About this task
Write out the records below from the first line through the line containing "- Able to modifiy", leaving out any pictures.

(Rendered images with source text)
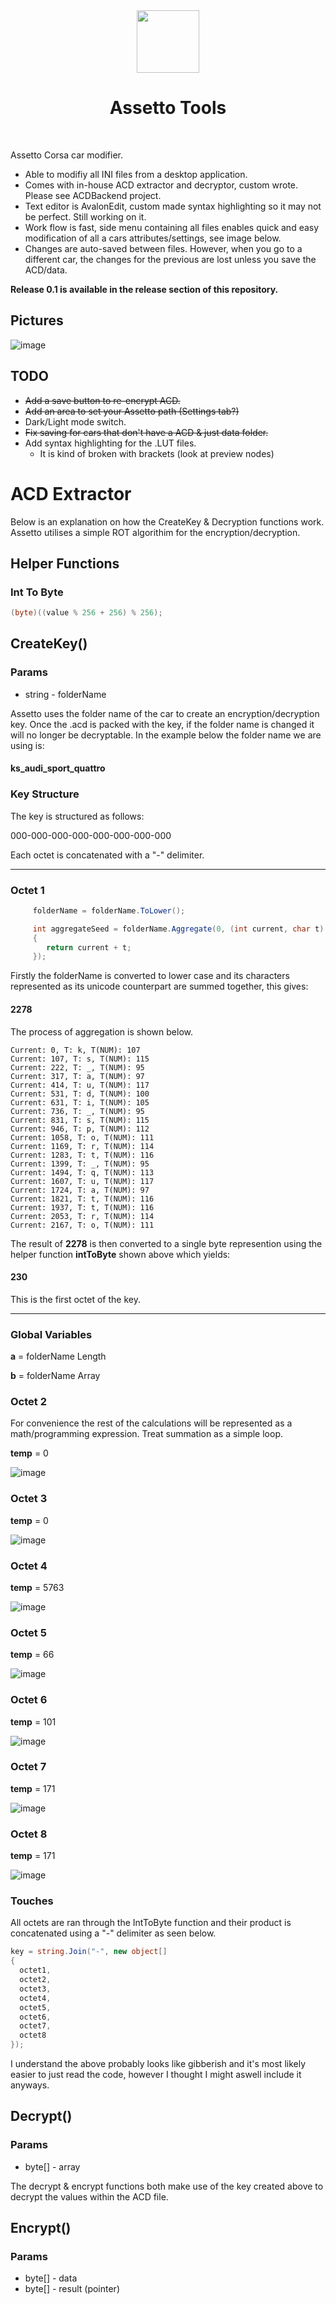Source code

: <div align="center">
     <img src="https://github.com/0danny/AssettoTools/assets/14921414/c563a89f-1532-4325-ab6a-f1bf9a6138b0" width="100" height="100">

</div>

<div align="center">
     <h1>Assetto Tools</h1>
</div>

</br>

Assetto Corsa car modifier.

- Able to modifiy all INI files from a desktop application.
- Comes with in-house ACD extractor and decryptor, custom wrote. Please see ACDBackend project.
- Text editor is AvalonEdit, custom made syntax highlighting so it may not be perfect. Still working on it.
- Work flow is fast, side menu containing all files enables quick and easy modification of all a cars attributes/settings, see image below.
- Changes are auto-saved between files. However, when you go to a different car, the changes for the previous are lost unless you save the ACD/data.

**Release 0.1 is available in the release section of this repository.**

## Pictures

![image](https://github.com/0danny/AssettoTools/assets/14921414/c4c0a1bf-435e-4c33-a54a-772e1466166e)

## TODO

- ~~Add a save button to re-encrypt ACD.~~
- ~~Add an area to set your Assetto path (Settings tab?)~~
- Dark/Light mode switch.
- ~~Fix saving for cars that don't have a ACD & just data folder.~~
- Add syntax highlighting for the .LUT files.
     - It is kind of broken with brackets (look at preview nodes)

# ACD Extractor

Below is an explanation on how the CreateKey & Decryption functions work. Assetto utilises a simple ROT algorithim for the encryption/decryption.

## Helper Functions

### Int To Byte

```csharp
(byte)((value % 256 + 256) % 256);
```

## CreateKey()

### Params
* string - folderName

Assetto uses the folder name of the car to create an encryption/decryption key. Once the .acd is packed with the key, if the folder name is changed it will no longer be decryptable. In the example below the folder name we are using is:

#### ks_audi_sport_quattro

### Key Structure

The key is structured as follows:

000-000-000-000-000-000-000-000

Each octet is concatenated with a "-" delimiter.

- - - -

### Octet 1

```csharp
     folderName = folderName.ToLower();

     int aggregateSeed = folderName.Aggregate(0, (int current, char t) =>
     {
        return current + t;
     });
```

Firstly the folderName is converted to lower case and its characters represented as its unicode counterpart are summed together, this gives:

#### 2278

The process of aggregation is shown below.

```
Current: 0, T: k, T(NUM): 107
Current: 107, T: s, T(NUM): 115
Current: 222, T: _, T(NUM): 95
Current: 317, T: a, T(NUM): 97
Current: 414, T: u, T(NUM): 117
Current: 531, T: d, T(NUM): 100
Current: 631, T: i, T(NUM): 105
Current: 736, T: _, T(NUM): 95
Current: 831, T: s, T(NUM): 115
Current: 946, T: p, T(NUM): 112
Current: 1058, T: o, T(NUM): 111
Current: 1169, T: r, T(NUM): 114
Current: 1283, T: t, T(NUM): 116
Current: 1399, T: _, T(NUM): 95
Current: 1494, T: q, T(NUM): 113
Current: 1607, T: u, T(NUM): 117
Current: 1724, T: a, T(NUM): 97
Current: 1821, T: t, T(NUM): 116
Current: 1937, T: t, T(NUM): 116
Current: 2053, T: r, T(NUM): 114
Current: 2167, T: o, T(NUM): 111
```

The result of **2278** is then converted to a single byte represention using the helper function **intToByte** shown above which yields:

#### 230

This is the first octet of the key.

- - - -

### Global Variables

**a** = folderName Length

**b** = folderName Array

### Octet 2

For convenience the rest of the calculations will be represented as a math/programming expression. Treat summation as a simple loop. 

**temp** = 0

![image](https://user-images.githubusercontent.com/14921414/221389749-0ce35a60-31e8-4b0d-9631-a7502f75cee2.png)

### Octet 3

**temp** = 0

![image](https://user-images.githubusercontent.com/14921414/221390075-4c56be5d-6853-46de-8f6a-79c0709e4bf3.png)

### Octet 4

**temp** = 5763

![image](https://user-images.githubusercontent.com/14921414/221390137-94252822-1b4e-4061-aaa4-c3abef101e92.png)

### Octet 5

**temp** = 66

![image](https://user-images.githubusercontent.com/14921414/221390203-578ebb97-838b-4f32-99a6-b511aa953645.png)

### Octet 6

**temp** = 101

![image](https://user-images.githubusercontent.com/14921414/221390239-c540ca43-6b5e-438c-958f-d741033a569f.png)

### Octet 7

**temp** = 171

![image](https://user-images.githubusercontent.com/14921414/221390475-ebf40b09-8415-4741-9a27-a1e972877913.png)

### Octet 8

**temp** = 171

![image](https://user-images.githubusercontent.com/14921414/221390530-113a9c61-3059-4da2-8501-09171c6d7c61.png)

### Touches

All octets are ran through the IntToByte function and their product is concatenated using a "-" delimiter as seen below.

```csharp
key = string.Join("-", new object[]
{
  octet1,
  octet2,
  octet3,
  octet4,
  octet5,
  octet6,
  octet7,
  octet8
});
```

I understand the above probably looks like gibberish and it's most likely easier to just read the code, however I thought I might aswell include it anyways.

## Decrypt()

### Params
* byte[] - array

The decrypt & encrypt functions both make use of the key created above to decrypt the values within the ACD file.

## Encrypt()

### Params
* byte[] - data
* byte[] - result (pointer)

Written answer
Source code

: <div align="center">
     <img src="https://github.com/0danny/AssettoTools/assets/14921414/c563a89f-1532-4325-ab6a-f1bf9a6138b0" width="100" height="100">

</div>

<div align="center">
     <h1>Assetto Tools</h1>
</div>

</br>

Assetto Corsa car modifier.

- Able to modifiy all INI files from a desktop application.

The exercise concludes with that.